(Saved data entries)
--- --- ---
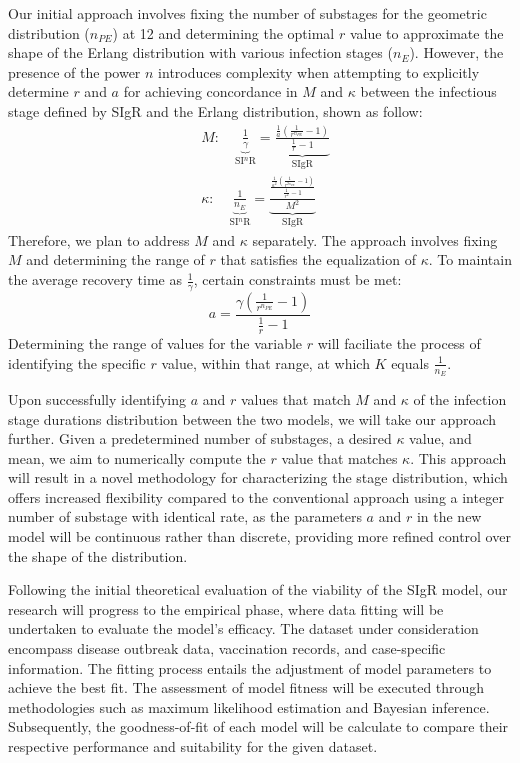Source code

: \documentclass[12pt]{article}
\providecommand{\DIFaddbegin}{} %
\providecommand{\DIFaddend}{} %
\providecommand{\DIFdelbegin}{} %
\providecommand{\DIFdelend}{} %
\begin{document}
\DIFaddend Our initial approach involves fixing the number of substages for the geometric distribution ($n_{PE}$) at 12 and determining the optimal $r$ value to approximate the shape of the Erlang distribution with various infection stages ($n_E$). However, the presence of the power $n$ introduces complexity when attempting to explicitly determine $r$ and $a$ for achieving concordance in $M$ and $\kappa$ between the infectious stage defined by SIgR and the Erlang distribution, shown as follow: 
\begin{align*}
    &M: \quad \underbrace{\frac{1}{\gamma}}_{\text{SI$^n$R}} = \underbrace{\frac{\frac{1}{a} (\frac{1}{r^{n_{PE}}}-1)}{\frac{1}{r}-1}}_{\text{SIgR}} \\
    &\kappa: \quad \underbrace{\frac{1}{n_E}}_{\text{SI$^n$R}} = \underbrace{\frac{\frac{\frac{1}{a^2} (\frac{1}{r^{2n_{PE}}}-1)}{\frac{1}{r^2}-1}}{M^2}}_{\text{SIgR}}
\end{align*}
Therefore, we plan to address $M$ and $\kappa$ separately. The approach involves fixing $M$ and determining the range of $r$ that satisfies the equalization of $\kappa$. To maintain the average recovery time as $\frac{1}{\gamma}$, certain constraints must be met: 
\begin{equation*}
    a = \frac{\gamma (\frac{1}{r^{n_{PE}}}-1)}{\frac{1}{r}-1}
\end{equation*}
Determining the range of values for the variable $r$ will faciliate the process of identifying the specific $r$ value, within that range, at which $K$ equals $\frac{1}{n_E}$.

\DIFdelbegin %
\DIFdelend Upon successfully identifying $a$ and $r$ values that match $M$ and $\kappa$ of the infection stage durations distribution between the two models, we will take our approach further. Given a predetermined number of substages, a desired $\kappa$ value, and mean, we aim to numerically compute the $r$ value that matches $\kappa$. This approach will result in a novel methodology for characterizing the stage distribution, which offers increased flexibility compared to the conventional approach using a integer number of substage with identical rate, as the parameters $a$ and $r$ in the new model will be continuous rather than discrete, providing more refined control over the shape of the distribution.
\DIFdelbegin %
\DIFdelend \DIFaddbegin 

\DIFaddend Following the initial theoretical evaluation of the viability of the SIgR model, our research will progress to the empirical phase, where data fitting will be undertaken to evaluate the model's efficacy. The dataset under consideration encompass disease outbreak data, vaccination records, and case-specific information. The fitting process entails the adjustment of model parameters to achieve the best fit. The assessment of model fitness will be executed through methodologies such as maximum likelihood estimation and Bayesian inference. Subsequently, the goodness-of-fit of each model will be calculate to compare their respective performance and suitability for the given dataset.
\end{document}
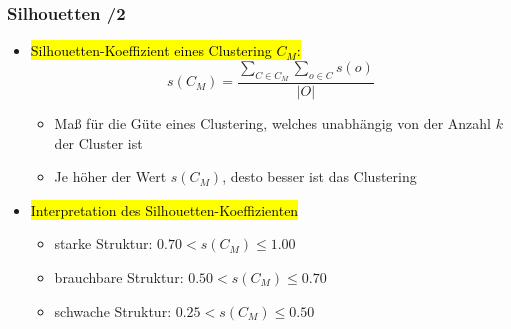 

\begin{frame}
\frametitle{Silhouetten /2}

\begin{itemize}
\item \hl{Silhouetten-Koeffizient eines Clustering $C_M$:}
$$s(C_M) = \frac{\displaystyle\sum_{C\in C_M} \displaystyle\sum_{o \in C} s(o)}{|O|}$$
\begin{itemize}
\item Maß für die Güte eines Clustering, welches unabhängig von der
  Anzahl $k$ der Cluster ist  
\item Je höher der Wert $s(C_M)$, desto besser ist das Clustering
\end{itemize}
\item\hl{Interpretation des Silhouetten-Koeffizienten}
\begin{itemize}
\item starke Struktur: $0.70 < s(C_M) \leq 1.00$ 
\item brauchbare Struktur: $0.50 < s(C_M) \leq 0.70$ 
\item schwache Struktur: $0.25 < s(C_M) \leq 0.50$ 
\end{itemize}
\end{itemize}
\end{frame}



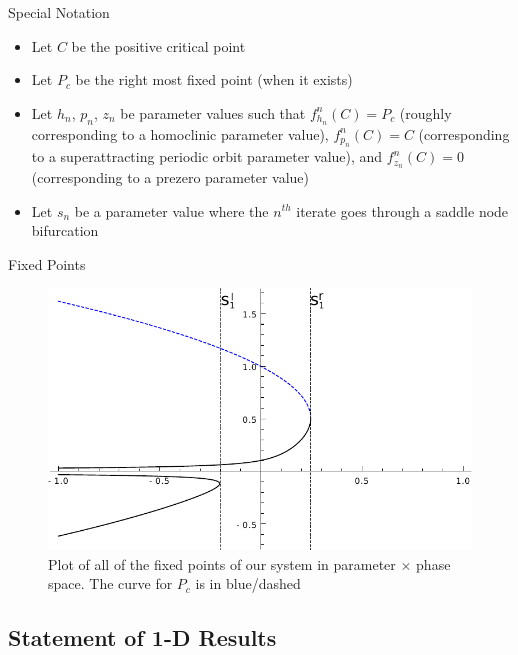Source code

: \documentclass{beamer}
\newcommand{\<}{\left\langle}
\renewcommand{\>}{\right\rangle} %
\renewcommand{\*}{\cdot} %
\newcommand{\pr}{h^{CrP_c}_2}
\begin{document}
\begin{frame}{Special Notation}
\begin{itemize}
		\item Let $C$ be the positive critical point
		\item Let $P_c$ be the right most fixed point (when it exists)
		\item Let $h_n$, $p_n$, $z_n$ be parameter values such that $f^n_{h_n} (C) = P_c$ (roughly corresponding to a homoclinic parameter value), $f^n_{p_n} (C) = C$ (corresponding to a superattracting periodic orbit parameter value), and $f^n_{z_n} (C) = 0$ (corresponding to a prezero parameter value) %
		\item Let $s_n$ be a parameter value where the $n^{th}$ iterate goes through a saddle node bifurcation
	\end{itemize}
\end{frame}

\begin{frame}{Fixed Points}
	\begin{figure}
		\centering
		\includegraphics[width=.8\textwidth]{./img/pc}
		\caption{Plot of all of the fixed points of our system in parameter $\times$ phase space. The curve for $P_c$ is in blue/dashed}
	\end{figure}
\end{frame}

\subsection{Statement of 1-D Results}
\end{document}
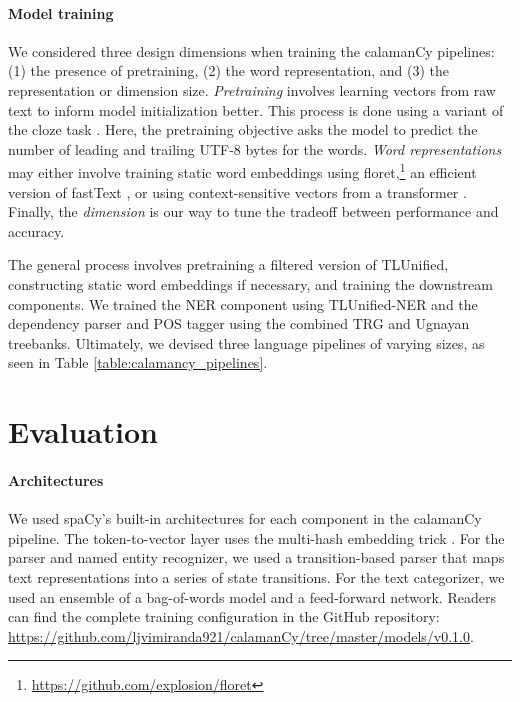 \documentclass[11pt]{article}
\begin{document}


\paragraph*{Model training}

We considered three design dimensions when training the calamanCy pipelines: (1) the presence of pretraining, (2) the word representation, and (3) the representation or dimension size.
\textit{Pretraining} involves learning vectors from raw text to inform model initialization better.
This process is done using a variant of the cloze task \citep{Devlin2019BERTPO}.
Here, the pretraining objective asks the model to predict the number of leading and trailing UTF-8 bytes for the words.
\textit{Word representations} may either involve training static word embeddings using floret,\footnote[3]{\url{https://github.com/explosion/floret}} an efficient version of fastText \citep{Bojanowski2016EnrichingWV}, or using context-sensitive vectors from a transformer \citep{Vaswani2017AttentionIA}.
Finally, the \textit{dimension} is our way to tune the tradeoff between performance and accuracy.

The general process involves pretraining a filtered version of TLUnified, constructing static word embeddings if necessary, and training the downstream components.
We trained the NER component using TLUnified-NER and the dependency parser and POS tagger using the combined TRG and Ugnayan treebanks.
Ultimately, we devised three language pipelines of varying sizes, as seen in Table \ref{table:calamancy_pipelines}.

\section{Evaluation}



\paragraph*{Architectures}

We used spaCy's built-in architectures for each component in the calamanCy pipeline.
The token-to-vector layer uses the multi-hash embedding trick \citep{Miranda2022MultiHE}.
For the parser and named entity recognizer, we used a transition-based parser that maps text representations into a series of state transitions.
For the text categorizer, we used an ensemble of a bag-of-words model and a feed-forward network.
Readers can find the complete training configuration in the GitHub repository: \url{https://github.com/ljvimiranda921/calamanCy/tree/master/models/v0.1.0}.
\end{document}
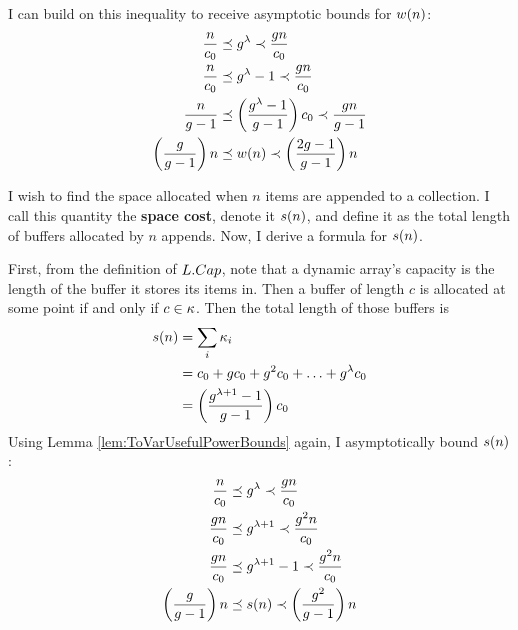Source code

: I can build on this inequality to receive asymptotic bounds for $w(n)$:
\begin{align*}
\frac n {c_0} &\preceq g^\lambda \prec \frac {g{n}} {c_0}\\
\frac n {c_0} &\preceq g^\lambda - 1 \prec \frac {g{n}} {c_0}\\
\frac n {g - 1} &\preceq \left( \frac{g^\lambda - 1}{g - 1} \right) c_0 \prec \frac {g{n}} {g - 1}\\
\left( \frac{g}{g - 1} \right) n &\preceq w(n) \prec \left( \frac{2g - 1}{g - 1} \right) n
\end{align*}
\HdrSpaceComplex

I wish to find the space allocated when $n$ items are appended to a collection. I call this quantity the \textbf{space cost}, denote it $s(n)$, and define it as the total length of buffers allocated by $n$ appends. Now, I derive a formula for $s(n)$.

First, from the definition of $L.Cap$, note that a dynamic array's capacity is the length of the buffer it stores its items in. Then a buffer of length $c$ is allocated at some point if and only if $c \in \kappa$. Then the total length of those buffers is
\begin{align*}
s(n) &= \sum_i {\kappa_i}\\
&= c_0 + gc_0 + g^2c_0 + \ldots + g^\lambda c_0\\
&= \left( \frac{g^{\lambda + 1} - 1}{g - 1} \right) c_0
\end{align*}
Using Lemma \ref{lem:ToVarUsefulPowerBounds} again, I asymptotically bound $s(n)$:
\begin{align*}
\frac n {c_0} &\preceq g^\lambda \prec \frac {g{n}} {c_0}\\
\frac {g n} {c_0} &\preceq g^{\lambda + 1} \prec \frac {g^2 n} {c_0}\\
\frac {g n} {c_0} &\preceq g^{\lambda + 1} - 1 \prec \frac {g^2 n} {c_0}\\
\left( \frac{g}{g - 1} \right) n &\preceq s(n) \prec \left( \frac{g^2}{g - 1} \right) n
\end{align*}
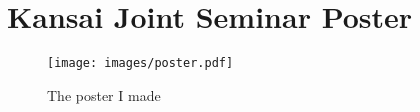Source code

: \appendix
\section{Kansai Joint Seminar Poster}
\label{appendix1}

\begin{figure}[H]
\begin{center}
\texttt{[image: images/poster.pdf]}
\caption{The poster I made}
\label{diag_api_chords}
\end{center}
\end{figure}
--- --- ---
## Exercise prompt
Report every line in the data that holds "three", copying each one.

## Solution to the problem
We considered three design dimensions when training the calamanCy pipelines: (1) the presence of pretraining, (2) the word representation, and (3) the representation or dimension size.
Ultimately, we devised three language pipelines of varying sizes, as seen in Table \ref{table:calamancy_pipelines}.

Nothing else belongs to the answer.